C’est un avenir qui peut entretenir une ambiance de montagne vivante. De par
nos activités, nous gardons en place des paysages, des images bucoliques que
les citadins aiment à retrouver. L’agriculture de montagne crée ou maintient
l’ouverture des paysages en concurrence avec la forêt initiale et dense. Ces
paysages, l’homme du Moyen-Age les a façonnés pour vivre, pour y vivre avec des
animaux domestiques. Depuis, le progrès a rendu le travail moins pénible,
jusqu’à éliminer progressivement les petits paysans, pour ne prendre en compte
que les exploitants agricoles qui intéressent la filière agro-alimentaire
mondiale.
C’est aux petits paysans à s’affirmer
en produisant différemment, localement, sainement, en prenant soin de ne pas
tomber dans le désespoir et le pessimisme, mais en résistant dans leur paysage,
leurs productions, leurs élevages, en ne « lâchant rien » de leurs
convictions qui visent le respect de la Terre, des Hommes, des Animaux et des
Plantes.
Chez nous, dans les Vosges, la
renommée fromagère est une identité, initialement, très simple de
fabrication : faire cailler le lait et l’égoutter en le moulant. Le lait
et ses dérivés ont une place importante dans notre alimentation. La prairie
naturelle donne à ce lait une saveur particulière : un terroir.

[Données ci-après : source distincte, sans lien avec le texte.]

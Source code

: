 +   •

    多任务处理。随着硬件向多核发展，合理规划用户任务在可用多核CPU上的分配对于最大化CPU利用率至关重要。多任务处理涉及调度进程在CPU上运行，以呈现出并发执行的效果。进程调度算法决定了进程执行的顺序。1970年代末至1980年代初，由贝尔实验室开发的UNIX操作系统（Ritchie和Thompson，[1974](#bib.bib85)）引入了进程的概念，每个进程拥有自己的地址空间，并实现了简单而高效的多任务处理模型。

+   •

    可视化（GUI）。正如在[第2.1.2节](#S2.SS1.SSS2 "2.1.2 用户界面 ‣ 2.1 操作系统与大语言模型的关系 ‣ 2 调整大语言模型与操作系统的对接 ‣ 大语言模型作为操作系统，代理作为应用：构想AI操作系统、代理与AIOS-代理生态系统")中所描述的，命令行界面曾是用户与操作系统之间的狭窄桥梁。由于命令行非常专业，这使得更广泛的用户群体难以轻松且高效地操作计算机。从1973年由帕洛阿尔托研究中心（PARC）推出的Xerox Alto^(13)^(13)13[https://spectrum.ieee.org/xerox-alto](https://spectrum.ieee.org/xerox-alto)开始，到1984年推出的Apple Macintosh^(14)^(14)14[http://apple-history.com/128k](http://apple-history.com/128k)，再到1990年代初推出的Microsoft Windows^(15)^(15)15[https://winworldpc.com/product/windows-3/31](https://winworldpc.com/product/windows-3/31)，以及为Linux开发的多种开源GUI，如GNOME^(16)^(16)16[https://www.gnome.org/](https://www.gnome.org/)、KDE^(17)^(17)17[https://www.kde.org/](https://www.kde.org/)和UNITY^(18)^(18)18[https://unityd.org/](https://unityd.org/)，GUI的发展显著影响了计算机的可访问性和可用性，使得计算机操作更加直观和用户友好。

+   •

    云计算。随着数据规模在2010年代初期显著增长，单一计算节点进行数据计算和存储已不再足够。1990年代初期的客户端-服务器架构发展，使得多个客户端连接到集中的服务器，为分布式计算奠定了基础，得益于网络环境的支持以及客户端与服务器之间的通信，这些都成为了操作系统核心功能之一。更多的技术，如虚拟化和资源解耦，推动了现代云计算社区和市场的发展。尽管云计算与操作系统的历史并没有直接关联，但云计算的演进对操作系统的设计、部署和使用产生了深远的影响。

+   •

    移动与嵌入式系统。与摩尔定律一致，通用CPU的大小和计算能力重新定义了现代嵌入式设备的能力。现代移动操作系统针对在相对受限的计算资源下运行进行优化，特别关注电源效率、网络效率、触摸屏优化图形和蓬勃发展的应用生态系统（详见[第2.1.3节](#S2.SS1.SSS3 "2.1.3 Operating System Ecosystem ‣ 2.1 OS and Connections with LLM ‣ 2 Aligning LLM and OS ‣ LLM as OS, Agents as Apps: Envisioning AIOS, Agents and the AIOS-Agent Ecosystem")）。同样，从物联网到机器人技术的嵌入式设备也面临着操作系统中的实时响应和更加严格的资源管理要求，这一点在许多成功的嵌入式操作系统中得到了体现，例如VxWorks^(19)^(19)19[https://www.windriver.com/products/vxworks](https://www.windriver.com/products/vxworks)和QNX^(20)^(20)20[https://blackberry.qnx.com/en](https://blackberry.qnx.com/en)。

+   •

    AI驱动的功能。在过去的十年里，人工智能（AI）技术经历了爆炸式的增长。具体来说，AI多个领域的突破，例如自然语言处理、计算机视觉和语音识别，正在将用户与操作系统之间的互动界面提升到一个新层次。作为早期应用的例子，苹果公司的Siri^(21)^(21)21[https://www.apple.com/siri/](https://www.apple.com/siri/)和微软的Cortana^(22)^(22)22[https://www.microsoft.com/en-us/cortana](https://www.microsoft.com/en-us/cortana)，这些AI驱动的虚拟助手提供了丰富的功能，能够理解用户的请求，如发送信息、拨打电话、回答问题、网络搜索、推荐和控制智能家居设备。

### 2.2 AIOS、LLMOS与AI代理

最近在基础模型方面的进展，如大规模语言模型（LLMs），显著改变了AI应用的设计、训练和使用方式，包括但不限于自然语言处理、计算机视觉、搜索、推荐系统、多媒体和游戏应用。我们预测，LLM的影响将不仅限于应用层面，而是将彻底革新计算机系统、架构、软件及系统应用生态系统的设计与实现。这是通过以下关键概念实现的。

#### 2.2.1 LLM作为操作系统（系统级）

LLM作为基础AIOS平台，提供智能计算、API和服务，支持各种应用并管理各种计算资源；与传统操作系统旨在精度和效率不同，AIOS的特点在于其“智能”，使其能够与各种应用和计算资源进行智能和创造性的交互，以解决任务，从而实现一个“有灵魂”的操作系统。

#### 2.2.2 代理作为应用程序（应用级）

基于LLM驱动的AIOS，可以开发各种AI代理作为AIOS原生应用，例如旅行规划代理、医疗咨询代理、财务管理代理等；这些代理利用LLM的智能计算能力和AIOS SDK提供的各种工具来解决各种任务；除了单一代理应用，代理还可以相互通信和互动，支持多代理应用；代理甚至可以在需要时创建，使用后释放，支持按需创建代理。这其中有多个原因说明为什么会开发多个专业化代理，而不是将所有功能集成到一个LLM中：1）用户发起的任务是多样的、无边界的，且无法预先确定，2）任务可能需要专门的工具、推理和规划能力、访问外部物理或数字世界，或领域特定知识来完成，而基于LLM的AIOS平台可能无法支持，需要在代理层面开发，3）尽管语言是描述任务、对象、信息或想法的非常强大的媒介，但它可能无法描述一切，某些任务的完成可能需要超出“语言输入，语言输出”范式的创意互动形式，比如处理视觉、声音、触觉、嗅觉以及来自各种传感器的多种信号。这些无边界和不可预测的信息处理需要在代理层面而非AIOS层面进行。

Nos vaches sont et seront de vraies
vaches de race locale avec une identité régionale reconnue. Elles auront des
cornes, et l’hiver, pourront être maintenues à l’attache dans l’étable ;
comme nos aïeuls, nous prendrons soin d’elles et assureront leur bien-être.
Elles seront brossées à main d’homme pour établir le contact homme-animal d’où
dépendra la confiance mutuelle et nécessaire au fil des jours.
Nos vaches seront donc domestiquées et
non robotisées. La robotisation peut être intéressante pour l’industrie ou
autre technologie mais ne semble pas être à sa place pour le VIVANT, animal ou
végétal. Nos vaches auront des veaux dont elles s’occuperont en les allaitant
sans restriction, sans limites de temps, à l’étable et dans les prés. Nos
vaches seront respectées et non transformées en vaches à lait, synonyme de
rentabilité financière jusqu’à épuisement.
Celles et ceux qui s’en occuperont
seront de vraies fermières, de vrais fermiers qui ne confondront pas
domestication et exploitation du végétal et de l’animal, ayant pour unique
objectif la rentabilité.
Ayons le courage de résister.
Selon Aristote, le courage est la
première des qualités humaines car elle garantit toutes les autres.